I have to admit quoin doesn’t even look like a word. At least not one that normal people would keep in reserve for crossword puzzles and Scrabble.

The first time I played the word my wife rolled her eyes. She does that a lot, especially when I come up with dusty, antique words like quoin. A couple other eye-rollers are fid and wen.

Quoin started out as an architectural word describing the oversized wedge-shaped stone blocks worked into the corner of a stone building. Originally they were used to add strength to the building, Later they morphed into decoration.

That was back in the day when folks were racing around Europe building monasteries and cathedrals. Iffy building materials often needed something to hold them together. Enter quoins.

Then came Johannes Gutenberg in the mid 1500 with his amazing movable type and the printing press. A flat page of type consisted of thousands of individual letters formed into lines, sentences and paragraphs. Like the buildings made of soft stone, they needed something to hold them together. Enter quoins.

The original quoins used in printing were wooden wedges. Once a page of type was finished, the guy who just spent hours painstakingly putting the page together would slip a wedge against the top of the page, and another at the side. Then he would tap them tight with a mallet. Thus snug and secure, the page was ready for the press. The printing process was called letterpress.

For some reason, once Gutenberg showed the world how to do it, the printing industry saw no reason to change it for nearly 500 years. Flatbed presses and movable type remained the ink-on-paper norm until the mid 1950s, when offset printing first emerged as an upstart but workable alternative.

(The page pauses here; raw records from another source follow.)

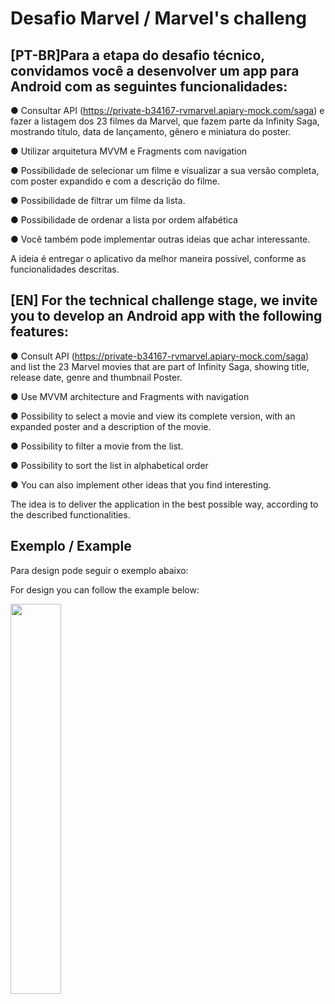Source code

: # Desafio Marvel / Marvel's challeng

## [PT-BR]Para a etapa do desafio técnico, convidamos você a desenvolver um app para Android com as seguintes funcionalidades: 

● Consultar API (https://private-b34167-rvmarvel.apiary-mock.com/saga) e fazer a listagem dos 23 filmes da Marvel, que fazem parte da Infinity Saga, mostrando título, data de lançamento, gênero e miniatura do poster.

● Utilizar arquitetura MVVM e Fragments com navigation

● Possibilidade de selecionar um filme e visualizar a sua versão completa, com poster expandido e com a descrição do filme. 

● Possibilidade de filtrar um filme da lista. 

● Possibilidade de ordenar a lista por ordem alfabética

● Você também pode implementar outras ideias que achar interessante. 

A ideia é entregar o aplicativo da melhor maneira possível, conforme as funcionalidades descritas. 

## [EN] For the technical challenge stage, we invite you to develop an Android app with the following features:

● Consult API (https://private-b34167-rvmarvel.apiary-mock.com/saga) and list the 23 Marvel movies that are part of Infinity Saga, showing title, release date, genre and thumbnail Poster.

● Use MVVM architecture and Fragments with navigation

● Possibility to select a movie and view its complete version, with an expanded poster and a description of the movie.

● Possibility to filter a movie from the list.

● Possibility to sort the list in alphabetical order

● You can also implement other ideas that you find interesting.

The idea is to deliver the application in the best possible way, according to the described functionalities.

## Exemplo / Example

Para design pode seguir o exemplo abaixo:

For design you can follow the example below:

<img src="https://media.giphy.com/media/hKrUcqLdMJQxTmzf6G/giphy.gif" width="40%" height="40%" />
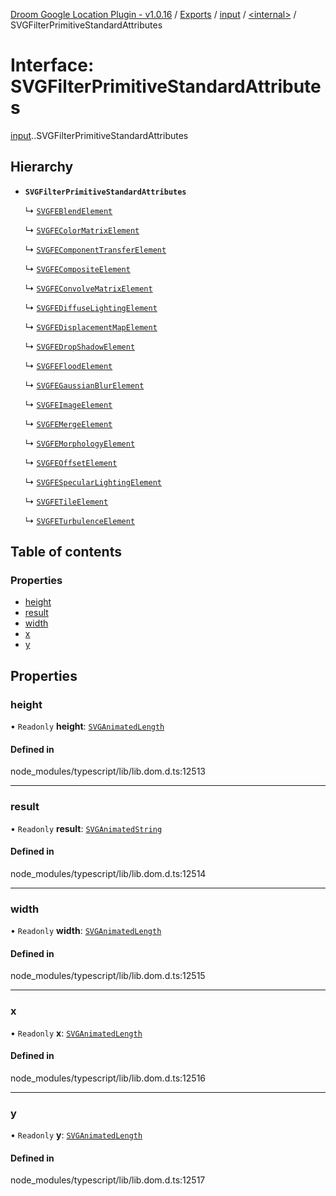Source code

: [Droom Google Location Plugin - v1.0.16](../README.md) / [Exports](../modules.md) / [input](../modules/input.md) / [<internal\>](../modules/input._internal_.md) / SVGFilterPrimitiveStandardAttributes

# Interface: SVGFilterPrimitiveStandardAttributes

[input](../modules/input.md).[<internal>](../modules/input._internal_.md).SVGFilterPrimitiveStandardAttributes

## Hierarchy

- **`SVGFilterPrimitiveStandardAttributes`**

  ↳ [`SVGFEBlendElement`](input._internal_.SVGFEBlendElement.md)

  ↳ [`SVGFEColorMatrixElement`](input._internal_.SVGFEColorMatrixElement.md)

  ↳ [`SVGFEComponentTransferElement`](input._internal_.SVGFEComponentTransferElement.md)

  ↳ [`SVGFECompositeElement`](input._internal_.SVGFECompositeElement.md)

  ↳ [`SVGFEConvolveMatrixElement`](input._internal_.SVGFEConvolveMatrixElement.md)

  ↳ [`SVGFEDiffuseLightingElement`](input._internal_.SVGFEDiffuseLightingElement.md)

  ↳ [`SVGFEDisplacementMapElement`](input._internal_.SVGFEDisplacementMapElement.md)

  ↳ [`SVGFEDropShadowElement`](input._internal_.SVGFEDropShadowElement.md)

  ↳ [`SVGFEFloodElement`](input._internal_.SVGFEFloodElement.md)

  ↳ [`SVGFEGaussianBlurElement`](input._internal_.SVGFEGaussianBlurElement.md)

  ↳ [`SVGFEImageElement`](input._internal_.SVGFEImageElement.md)

  ↳ [`SVGFEMergeElement`](input._internal_.SVGFEMergeElement.md)

  ↳ [`SVGFEMorphologyElement`](input._internal_.SVGFEMorphologyElement.md)

  ↳ [`SVGFEOffsetElement`](input._internal_.SVGFEOffsetElement.md)

  ↳ [`SVGFESpecularLightingElement`](input._internal_.SVGFESpecularLightingElement.md)

  ↳ [`SVGFETileElement`](input._internal_.SVGFETileElement.md)

  ↳ [`SVGFETurbulenceElement`](input._internal_.SVGFETurbulenceElement.md)

## Table of contents

### Properties

- [height](input._internal_.SVGFilterPrimitiveStandardAttributes.md#height)
- [result](input._internal_.SVGFilterPrimitiveStandardAttributes.md#result)
- [width](input._internal_.SVGFilterPrimitiveStandardAttributes.md#width)
- [x](input._internal_.SVGFilterPrimitiveStandardAttributes.md#x)
- [y](input._internal_.SVGFilterPrimitiveStandardAttributes.md#y)

## Properties

### height

• `Readonly` **height**: [`SVGAnimatedLength`](../modules/input._internal_.md#svganimatedlength)

#### Defined in

node_modules/typescript/lib/lib.dom.d.ts:12513

___

### result

• `Readonly` **result**: [`SVGAnimatedString`](../modules/input._internal_.md#svganimatedstring)

#### Defined in

node_modules/typescript/lib/lib.dom.d.ts:12514

___

### width

• `Readonly` **width**: [`SVGAnimatedLength`](../modules/input._internal_.md#svganimatedlength)

#### Defined in

node_modules/typescript/lib/lib.dom.d.ts:12515

___

### x

• `Readonly` **x**: [`SVGAnimatedLength`](../modules/input._internal_.md#svganimatedlength)

#### Defined in

node_modules/typescript/lib/lib.dom.d.ts:12516

___

### y

• `Readonly` **y**: [`SVGAnimatedLength`](../modules/input._internal_.md#svganimatedlength)

#### Defined in

node_modules/typescript/lib/lib.dom.d.ts:12517
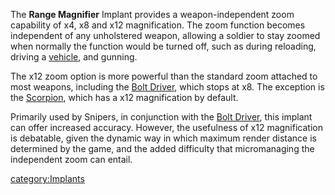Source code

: The **Range Magnifier** Implant provides a weapon-independent zoom
capability of x4, x8 and x12 magnification. The zoom function becomes
independent of any unholstered weapon, allowing a soldier to stay zoomed
when normally the function would be turned off, such as during
reloading, driving a [vehicle](../vehicles/Vehicle.md), and gunning.

The x12 zoom option is more powerful than the standard zoom attached to
most weapons, including the [Bolt Driver](../weapons/Bolt_Driver.md), which
stops at x8. The exception is the [Scorpion](../weapons/Scorpion.md), which
has a x12 magnification by default.

Primarily used by Snipers, in conjunction with the [Bolt
Driver](../weapons/Bolt_Driver.md), this implant can offer increased
accuracy. However, the usefulness of x12 magnification is debatable,
given the dynamic way in which maximum render distance is determined by
the game, and the added difficulty that micromanaging the independent
zoom can entail.

[category:Implants](category:Implants.md)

As a matter of fact, you could still buy the wooden wedge quoins in barrels of 7,500 until 1923. About that time, a guy named Hemple came up with quions made of steel with a hand-cranked key to tighten them. Unlike the wooden variety, you could use them more than once. The only other change came from a guy named Merganthaler who invented the Linotype, a machine that set type a full line at a time using molten lead.

Printers don’t use quoins any more. But the word is still very good indeed, especially for Words With Friends. By the way, a fid is a type of marlinspike found on old sailing ships. And a wen is a sebaceous cyst.